After you get up at 5am to pack the hell out of your flat for the 7.30am arrival of removalists, only to spend the rest of the day sweatily carting everything up four flights of stairs, the idea of sitting down, period, is the most luxurious concept in the world. Even sitting down and eating a meal that actually involves cutlery (or a plate instead of a takeaway paper bag) feels like five-star decadence. But I don’t think that was the commanding reason that Momofuku Seiobo outblazed so many dining experiences we’ve had. There’s nothing standard-issue about this restaurant – it is a pretty exciting place to be.
Black bars lace up and down the exterior of Momofuku Seiobo – these view-obscuring lines almost camouflage the restaurant; stealing an outside glimpse is like trying to pry through someone’s venetian blinds. It’s the opposite (literally and direction-wise) to Adriano Zumbo across the walkway – dark, low-key and closed-off compared to the hyper-bright, attention-seeking patisserie funhouse. (Even though the contrast levels could not be higher, both spaces are actually designed by the same Sydney studio, Luchetti Krelle.) Inside, the restaurant is understated and dark – but everything is far from hidden. In fact, if you’re lucky enough, you’ll end up staggeringly close to the chefs in the most open of open kitchens I’ve seen. The borderline between you and them is a Japanese-style bar, and as you sit there, your focus pinballs between all the cooking and plating up and dishes coming to ingredient-by-ingredient life. It’s a visual primer on hierarchy, with the most junior chefs at the back and the higher in ranks at the front or centre: Ben Greeno (head chef), Clayton Wells and Chase Lovecky (sous chefs) and, when we were there, Peter Serpico (from Momofuku Ko and consultant at Seiobo) and, of course, David Chang.
At first, just sitting one or two plates away from the chefs preparing your meal – and being able to watch how their night unfolds (without really a private moment to themselves) – feels a little intrusive, like you’re prying. But eventually, the self-consciousness (yours and theirs) clears away; and then it feels like a great instance of luck, like when you realise your concert tickets happen to be, thrillingly, in front row. Not only did we get an up-close and high-definition perspective of the bustle of the kitchen, we were served by Ben Greeno, the English head chef (who is no stranger to Michelin-starred kitchens, having worked at Noma and acclaimed restaurants in France, the UK and Denmark, as well as all the Momofuku outposts). Soft-spoken, approachable and unassuming, he comes across as very likeable. (Also, he kindly answered my many, many questions with superhuman patience. If they roll back Seiobo diners’ abilities to directly and freely talk to the chefs, my nosiness may be to blame. Sorry!)
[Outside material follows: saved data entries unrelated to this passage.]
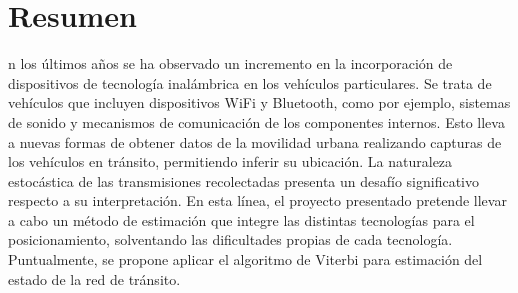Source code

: %
%
%
\chapter*{Resumen}
\begin{SingleSpace}
n los últimos años se ha observado un incremento en la incorporación de dispositivos de tecnología inalámbrica en los vehículos particulares. Se trata de vehículos que incluyen dispositivos WiFi y Bluetooth, como por ejemplo, sistemas de sonido y mecanismos de comunicación de los componentes internos. Esto lleva a nuevas formas de obtener datos de la movilidad urbana realizando capturas de los vehículos en tránsito, permitiendo inferir su ubicación. La naturaleza estocástica de las transmisiones recolectadas presenta un desafío significativo respecto a su interpretación. 
En esta línea, el proyecto presentado pretende llevar a cabo un método de estimación que integre las distintas tecnologías para el posicionamiento, solventando las dificultades propias de cada tecnología. Puntualmente, se propone aplicar el algoritmo de Viterbi para estimación del estado de la red de tránsito.
\end{SingleSpace}
\clearpage

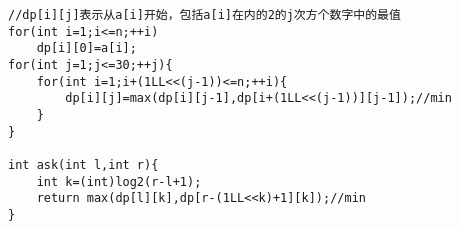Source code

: \begin{lstlisting}
//dp[i][j]表示从a[i]开始，包括a[i]在内的2的j次方个数字中的最值
for(int i=1;i<=n;++i)
	dp[i][0]=a[i];
for(int j=1;j<=30;++j){
	for(int i=1;i+(1LL<<(j-1))<=n;++i){
		dp[i][j]=max(dp[i][j-1],dp[i+(1LL<<(j-1))][j-1]);//min
	}
}

int ask(int l,int r){
	int k=(int)log2(r-l+1);
	return max(dp[l][k],dp[r-(1LL<<k)+1][k]);//min
}
\end{lstlisting}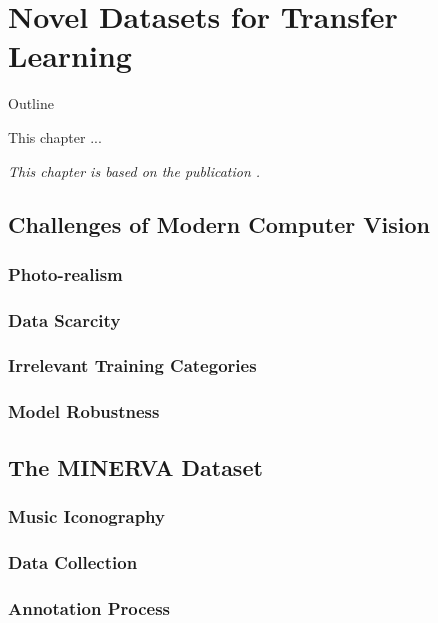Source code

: \chapter{Novel Datasets for Transfer Learning}

\begin{remark}{Outline}

This chapter ...

\vspace{5mm}
\textit{This chapter is based on the publication \citet{sabatelli2021advances}.}
\label{ch:minerva_paper}


\end{remark}


\section{Challenges of Modern Computer Vision}
\label{sec:cv_challenges}


\subsection{Photo-realism}
\subsection{Data Scarcity}
\subsection{Irrelevant Training Categories}
\subsection{Model Robustness}



\section{The MINERVA Dataset}
\label{sec:minerva_dataset}

\subsection{Music Iconography}
\subsection{Data Collection}
\subsection{Annotation Process}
The first dish Ben Greeno gave us was a snack plate, with a dehydrated shiitake chip (imagine an ultra-mushroom-concentrated crisp), nori that resembled a prawn cracker and spicy mochi. It was kinda fun, like a fine-dining take on Asian supermarket nibbles.
Enter stage right, the famous Pork Bun, with its dynamite mix of pork belly, cucumber, hoisin and apply-as-necessary sriracha hot sauce. I could see Will’s brain go “!!!!!!!” as he ate it. Mind blown with every bite. I was given a version with some heavy-hitting shiitake, which might’ve resulted in the odd internal exclamation mark, too.
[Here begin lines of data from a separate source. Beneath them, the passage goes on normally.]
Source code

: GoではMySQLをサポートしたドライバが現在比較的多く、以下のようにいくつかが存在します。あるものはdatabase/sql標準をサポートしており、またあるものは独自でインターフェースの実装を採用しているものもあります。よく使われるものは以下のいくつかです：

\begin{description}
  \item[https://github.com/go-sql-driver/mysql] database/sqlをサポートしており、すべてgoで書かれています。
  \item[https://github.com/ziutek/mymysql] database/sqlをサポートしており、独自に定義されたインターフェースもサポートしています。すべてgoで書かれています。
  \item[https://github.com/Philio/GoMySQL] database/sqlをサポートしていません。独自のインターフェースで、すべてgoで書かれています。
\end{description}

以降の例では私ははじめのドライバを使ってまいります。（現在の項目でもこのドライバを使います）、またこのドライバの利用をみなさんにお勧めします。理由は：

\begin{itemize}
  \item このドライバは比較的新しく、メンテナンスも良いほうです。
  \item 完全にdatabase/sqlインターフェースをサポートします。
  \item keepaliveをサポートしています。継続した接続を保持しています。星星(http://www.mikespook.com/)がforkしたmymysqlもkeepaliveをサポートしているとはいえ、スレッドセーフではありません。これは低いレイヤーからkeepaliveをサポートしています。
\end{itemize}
Sliced Trumpeter made the first of two tasting-menu appearances, accompanied by swirls of native warrigal greens and furikake (a Japanese seasoning often sprinkled on rice). The vegetarian version had Golden Beets and pickled golden raisin. That was followed by ribbons of grilled asparagus, dressed with lemon puree and Marron with white asparagus and Szechuan white pepper for Will.
We compared the Momofuku Seiobo experience to being at a gig. All we knew was that it would take at least two hours and although we could optimistically squint at the “set list” taped on the kitchen counter, we had no idea what was coming next. And like a concert, the build-up was key, with warm-up numbers at the start and proceedings amping up and bigger hits saved ’til closer to the end. We both really liked the next dish and it felt like things were really starting to jack up. My course was presented beautifully – pink-edged radichio leaves served with fermented black bean, radish and watermelon ‘ash’. Will’s variation came with wagyu beef. I liked how lively mine was – and how the burnt watermelon was a total coinflip, flavour-wise, both charred-through yet zippy, refreshing.
Will also loved the Smoked Eel Dashi with summer vegetables, accompanied by eel brandade. My Shiitake Dashi was a full-punch broth, nothing watery or flavourless about it all. Near the bottom of the bowl, it did become a little salt-bomb-ish, though. The accompanying pomme purée (sweet, rich and amazingly soft – like fried potato in cloud form) with black truffle shavings was pretty awesome.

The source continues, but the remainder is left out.